Task to carry out: Here is a listing. Reproduce it exactly.

Data in this exercise:
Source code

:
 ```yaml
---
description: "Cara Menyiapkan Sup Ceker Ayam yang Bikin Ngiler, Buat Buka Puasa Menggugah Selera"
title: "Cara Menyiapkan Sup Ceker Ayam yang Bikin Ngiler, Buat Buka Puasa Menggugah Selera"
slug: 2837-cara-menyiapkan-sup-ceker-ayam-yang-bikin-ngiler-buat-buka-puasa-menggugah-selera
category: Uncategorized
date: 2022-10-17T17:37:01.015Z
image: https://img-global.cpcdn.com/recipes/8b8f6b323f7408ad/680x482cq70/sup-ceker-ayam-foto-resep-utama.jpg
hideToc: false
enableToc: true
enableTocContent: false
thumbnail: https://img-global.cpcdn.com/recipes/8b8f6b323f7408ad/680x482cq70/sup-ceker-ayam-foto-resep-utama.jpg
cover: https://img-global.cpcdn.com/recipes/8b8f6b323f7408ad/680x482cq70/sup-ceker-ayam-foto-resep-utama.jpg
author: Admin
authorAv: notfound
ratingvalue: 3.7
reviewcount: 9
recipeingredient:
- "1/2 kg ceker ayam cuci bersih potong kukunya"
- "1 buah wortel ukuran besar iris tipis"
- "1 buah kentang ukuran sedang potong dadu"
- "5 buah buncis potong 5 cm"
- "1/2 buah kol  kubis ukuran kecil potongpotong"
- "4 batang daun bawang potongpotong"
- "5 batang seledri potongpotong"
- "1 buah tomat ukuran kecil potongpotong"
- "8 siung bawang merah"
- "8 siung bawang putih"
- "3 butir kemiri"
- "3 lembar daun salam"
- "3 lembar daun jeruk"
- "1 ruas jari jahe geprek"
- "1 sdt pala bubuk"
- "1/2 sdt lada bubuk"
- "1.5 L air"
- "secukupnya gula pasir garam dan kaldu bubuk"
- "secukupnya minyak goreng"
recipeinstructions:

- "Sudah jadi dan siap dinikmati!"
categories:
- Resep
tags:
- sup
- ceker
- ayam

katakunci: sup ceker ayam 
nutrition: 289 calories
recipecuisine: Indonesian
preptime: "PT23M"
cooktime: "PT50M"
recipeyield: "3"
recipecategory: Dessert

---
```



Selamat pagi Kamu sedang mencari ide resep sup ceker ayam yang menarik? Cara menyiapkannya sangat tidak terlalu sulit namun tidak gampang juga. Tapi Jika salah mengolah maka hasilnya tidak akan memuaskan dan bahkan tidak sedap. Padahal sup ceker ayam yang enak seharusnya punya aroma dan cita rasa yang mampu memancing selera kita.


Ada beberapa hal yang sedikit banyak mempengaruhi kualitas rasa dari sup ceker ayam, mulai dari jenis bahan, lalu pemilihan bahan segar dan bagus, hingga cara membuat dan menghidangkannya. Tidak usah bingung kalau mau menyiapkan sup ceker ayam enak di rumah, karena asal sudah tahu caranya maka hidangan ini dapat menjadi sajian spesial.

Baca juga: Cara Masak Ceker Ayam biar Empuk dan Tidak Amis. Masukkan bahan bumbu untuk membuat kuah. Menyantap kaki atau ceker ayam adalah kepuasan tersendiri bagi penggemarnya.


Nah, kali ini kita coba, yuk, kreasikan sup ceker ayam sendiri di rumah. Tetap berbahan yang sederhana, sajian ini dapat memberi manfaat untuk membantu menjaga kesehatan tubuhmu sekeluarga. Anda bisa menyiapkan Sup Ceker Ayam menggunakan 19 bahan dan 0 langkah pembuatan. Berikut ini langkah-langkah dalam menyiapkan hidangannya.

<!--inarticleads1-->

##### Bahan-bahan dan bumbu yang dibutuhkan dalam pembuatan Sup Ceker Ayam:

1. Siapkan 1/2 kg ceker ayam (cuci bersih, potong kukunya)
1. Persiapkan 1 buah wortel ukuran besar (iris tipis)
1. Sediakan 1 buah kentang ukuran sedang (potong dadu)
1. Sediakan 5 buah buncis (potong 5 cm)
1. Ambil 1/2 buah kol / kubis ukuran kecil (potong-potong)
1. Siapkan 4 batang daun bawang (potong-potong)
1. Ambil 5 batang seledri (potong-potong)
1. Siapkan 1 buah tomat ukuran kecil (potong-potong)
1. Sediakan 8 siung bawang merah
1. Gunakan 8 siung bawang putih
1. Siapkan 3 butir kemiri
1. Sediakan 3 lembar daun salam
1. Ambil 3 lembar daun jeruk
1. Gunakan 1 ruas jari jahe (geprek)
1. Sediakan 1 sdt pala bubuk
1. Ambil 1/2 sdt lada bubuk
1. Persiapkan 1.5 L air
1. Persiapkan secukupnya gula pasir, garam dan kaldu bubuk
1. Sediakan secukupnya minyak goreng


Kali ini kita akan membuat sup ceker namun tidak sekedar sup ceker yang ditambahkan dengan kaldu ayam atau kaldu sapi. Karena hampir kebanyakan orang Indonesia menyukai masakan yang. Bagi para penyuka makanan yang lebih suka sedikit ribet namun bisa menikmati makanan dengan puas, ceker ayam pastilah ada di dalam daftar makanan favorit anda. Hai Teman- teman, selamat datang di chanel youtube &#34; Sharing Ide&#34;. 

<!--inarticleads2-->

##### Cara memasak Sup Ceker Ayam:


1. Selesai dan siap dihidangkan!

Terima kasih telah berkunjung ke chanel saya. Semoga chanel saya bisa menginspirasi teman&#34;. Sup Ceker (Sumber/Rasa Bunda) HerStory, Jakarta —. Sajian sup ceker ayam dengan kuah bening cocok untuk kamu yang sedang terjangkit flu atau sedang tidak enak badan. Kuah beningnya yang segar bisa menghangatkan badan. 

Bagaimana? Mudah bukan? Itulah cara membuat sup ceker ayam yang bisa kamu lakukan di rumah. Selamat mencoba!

Answer box:
Source code

:
 ```yaml
---
description: "Cara Menyiapkan Sup Ceker Ayam yang Bikin Ngiler, Buat Buka Puasa Menggugah Selera"
title: "Cara Menyiapkan Sup Ceker Ayam yang Bikin Ngiler, Buat Buka Puasa Menggugah Selera"
slug: 2837-cara-menyiapkan-sup-ceker-ayam-yang-bikin-ngiler-buat-buka-puasa-menggugah-selera
category: Uncategorized
date: 2022-10-17T17:37:01.015Z
image: https://img-global.cpcdn.com/recipes/8b8f6b323f7408ad/680x482cq70/sup-ceker-ayam-foto-resep-utama.jpg
hideToc: false
enableToc: true
enableTocContent: false
thumbnail: https://img-global.cpcdn.com/recipes/8b8f6b323f7408ad/680x482cq70/sup-ceker-ayam-foto-resep-utama.jpg
cover: https://img-global.cpcdn.com/recipes/8b8f6b323f7408ad/680x482cq70/sup-ceker-ayam-foto-resep-utama.jpg
author: Admin
authorAv: notfound
ratingvalue: 3.7
reviewcount: 9
recipeingredient:
- "1/2 kg ceker ayam cuci bersih potong kukunya"
- "1 buah wortel ukuran besar iris tipis"
- "1 buah kentang ukuran sedang potong dadu"
- "5 buah buncis potong 5 cm"
- "1/2 buah kol  kubis ukuran kecil potongpotong"
- "4 batang daun bawang potongpotong"
- "5 batang seledri potongpotong"
- "1 buah tomat ukuran kecil potongpotong"
- "8 siung bawang merah"
- "8 siung bawang putih"
- "3 butir kemiri"
- "3 lembar daun salam"
- "3 lembar daun jeruk"
- "1 ruas jari jahe geprek"
- "1 sdt pala bubuk"
- "1/2 sdt lada bubuk"
- "1.5 L air"
- "secukupnya gula pasir garam dan kaldu bubuk"
- "secukupnya minyak goreng"
recipeinstructions:

- "Sudah jadi dan siap dinikmati!"
categories:
- Resep
tags:
- sup
- ceker
- ayam

katakunci: sup ceker ayam 
nutrition: 289 calories
recipecuisine: Indonesian
preptime: "PT23M"
cooktime: "PT50M"
recipeyield: "3"
recipecategory: Dessert

---
```



Selamat pagi Kamu sedang mencari ide resep sup ceker ayam yang menarik? Cara menyiapkannya sangat tidak terlalu sulit namun tidak gampang juga. Tapi Jika salah mengolah maka hasilnya tidak akan memuaskan dan bahkan tidak sedap. Padahal sup ceker ayam yang enak seharusnya punya aroma dan cita rasa yang mampu memancing selera kita.


Ada beberapa hal yang sedikit banyak mempengaruhi kualitas rasa dari sup ceker ayam, mulai dari jenis bahan, lalu pemilihan bahan segar dan bagus, hingga cara membuat dan menghidangkannya. Tidak usah bingung kalau mau menyiapkan sup ceker ayam enak di rumah, karena asal sudah tahu caranya maka hidangan ini dapat menjadi sajian spesial.

Baca juga: Cara Masak Ceker Ayam biar Empuk dan Tidak Amis. Masukkan bahan bumbu untuk membuat kuah. Menyantap kaki atau ceker ayam adalah kepuasan tersendiri bagi penggemarnya.


Nah, kali ini kita coba, yuk, kreasikan sup ceker ayam sendiri di rumah. Tetap berbahan yang sederhana, sajian ini dapat memberi manfaat untuk membantu menjaga kesehatan tubuhmu sekeluarga. Anda bisa menyiapkan Sup Ceker Ayam menggunakan 19 bahan dan 0 langkah pembuatan. Berikut ini langkah-langkah dalam menyiapkan hidangannya.

<!--inarticleads1-->

##### Bahan-bahan dan bumbu yang dibutuhkan dalam pembuatan Sup Ceker Ayam:

1. Siapkan 1/2 kg ceker ayam (cuci bersih, potong kukunya)
1. Persiapkan 1 buah wortel ukuran besar (iris tipis)
1. Sediakan 1 buah kentang ukuran sedang (potong dadu)
1. Sediakan 5 buah buncis (potong 5 cm)
1. Ambil 1/2 buah kol / kubis ukuran kecil (potong-potong)
1. Siapkan 4 batang daun bawang (potong-potong)
1. Ambil 5 batang seledri (potong-potong)
1. Siapkan 1 buah tomat ukuran kecil (potong-potong)
1. Sediakan 8 siung bawang merah
1. Gunakan 8 siung bawang putih
1. Siapkan 3 butir kemiri
1. Sediakan 3 lembar daun salam
1. Ambil 3 lembar daun jeruk
1. Gunakan 1 ruas jari jahe (geprek)
1. Sediakan 1 sdt pala bubuk
1. Ambil 1/2 sdt lada bubuk
1. Persiapkan 1.5 L air
1. Persiapkan secukupnya gula pasir, garam dan kaldu bubuk
1. Sediakan secukupnya minyak goreng


Kali ini kita akan membuat sup ceker namun tidak sekedar sup ceker yang ditambahkan dengan kaldu ayam atau kaldu sapi. Karena hampir kebanyakan orang Indonesia menyukai masakan yang. Bagi para penyuka makanan yang lebih suka sedikit ribet namun bisa menikmati makanan dengan puas, ceker ayam pastilah ada di dalam daftar makanan favorit anda. Hai Teman- teman, selamat datang di chanel youtube &#34; Sharing Ide&#34;. 

<!--inarticleads2-->

##### Cara memasak Sup Ceker Ayam:


1. Selesai dan siap dihidangkan!

Terima kasih telah berkunjung ke chanel saya. Semoga chanel saya bisa menginspirasi teman&#34;. Sup Ceker (Sumber/Rasa Bunda) HerStory, Jakarta —. Sajian sup ceker ayam dengan kuah bening cocok untuk kamu yang sedang terjangkit flu atau sedang tidak enak badan. Kuah beningnya yang segar bisa menghangatkan badan. 

Bagaimana? Mudah bukan? Itulah cara membuat sup ceker ayam yang bisa kamu lakukan di rumah. Selamat mencoba!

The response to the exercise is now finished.